The team decided to use a traditional form of art that was familiar to the women:“As it turned out, there is a very traditional form of art – dating back to the 7th century called Mithila art which is localized in the eastern Terai where WRRP works. Mithila art is done by women, often painted on their homes, and was traditionally passed from generation to generation. However, in recent history, the practice started to fade. Certain groups have recently begun to revive the practice but, still, few village women practice Mithila art anymore. Because most of these women had never before touched a paint brush, we hired trainers to work with the women. The trainers were local women experts in traditional Mithila art.”

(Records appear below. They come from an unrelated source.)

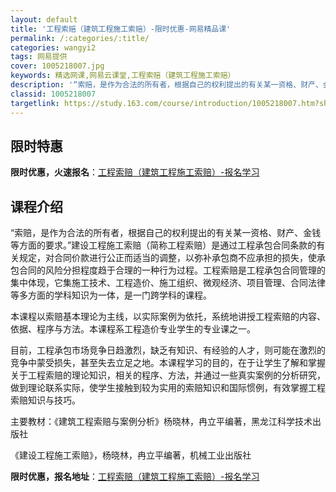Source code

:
 ```yaml
---
layout: default
title: '工程索赔（建筑工程施工索赔）-限时优惠-网易精品课'
permalink: /:categories/:title/
categories: wangyi2
tags: 网易提供
cover: 1005218007.jpg
keywords: 精选网课,网易云课堂,工程索赔（建筑工程施工索赔）
description: '“索赔，是作为合法的所有者，根据自己的权利提出的有关某一资格、财产、金钱等方面的要求。”建设工程施工索赔（简称工程索赔）'
classid: 1005218007
targetlink: https://study.163.com/course/introduction/1005218007.htm?share=1&shareId=1025206652&utm_campaign=share&utm_medium=iphoneShare&utm_source=&utm_u=1025206652
---
```


## 限时特惠

**限时优惠，火速报名**：[工程索赔（建筑工程施工索赔）-报名学习](https://study.163.com/course/introduction/1005218007.htm?share=1&shareId=1025206652&utm_campaign=share&utm_medium=iphoneShare&utm_source=&utm_u=1025206652)

## 课程介绍

“索赔，是作为合法的所有者，根据自己的权利提出的有关某一资格、财产、金钱等方面的要求。”建设工程施工索赔（简称工程索赔）是通过工程承包合同条款的有关规定，对合同价款进行公正而适当的调整，以弥补承包商不应承担的损失，使承包合同的风险分担程度趋于合理的一种行为过程。工程索赔是工程承包合同管理的集中体现，它集施工技术、工程造价、施工组织、微观经济、项目管理、合同法律等多方面的学科知识为一体，是一门跨学科的课程。

本课程以索赔基本理论为主线，以实际案例为依托，系统地讲授工程索赔的内容、依据、程序与方法。本课程系工程造价专业学生的专业课之一。

目前，工程承包市场竞争日趋激烈，缺乏有知识、有经验的人才，则可能在激烈的竞争中蒙受损失，甚至失去立足之地。本课程学习的目的，在于让学生了解和掌握关于工程索赔的理论知识，相关的程序、方法，并通过一些真实案例的分析研究，做到理论联系实际，使学生接触到较为实用的索赔知识和国际惯例，有效掌握工程索赔知识与技巧。

主要教材：《建筑工程索赔与案例分析》杨晓林，冉立平编著，黑龙江科学技术出版社

《建设工程施工索赔》，杨晓林，冉立平编著，机械工业出版社

**限时优惠，报名地址**：[工程索赔（建筑工程施工索赔）-报名学习](https://study.163.com/course/introduction/1005218007.htm?share=1&shareId=1025206652&utm_campaign=share&utm_medium=iphoneShare&utm_source=&utm_u=1025206652)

Like other groups that have worked on quilts, the women found the process empowering and uplifting. “The women surpassed all of our expectations. They worked for hours straight, first sketching on their cloth with pencils and eventually in paint. They helped each other and gave each other advice. On the final day at Rajbiraj, the women gave everyone hugs and expressed how much they wanted to be able to work on their artwork more.”Each painting was an expression of the artist’s own feelings and Kate captured this in a series of small videos on the artists. Sulekha Dev, pictured in the photo, described her painting as follows through an interpreter: “In this painting, I have made this woman who is suffering from third degree prolapse. She had the prolapse so she had difficulty in walking, eating, and speaking. She needed surgery. She was young when she was married. She lifted heavy loads. No one cared about her. And so she had the prolapse. When she came back after the [hysterectomy] surgery, she was still so young. She had a long life to live. She was happy. So, in this picture, she is collecting flowers to offer to the gods…. She feels so healthy… She feels so light.”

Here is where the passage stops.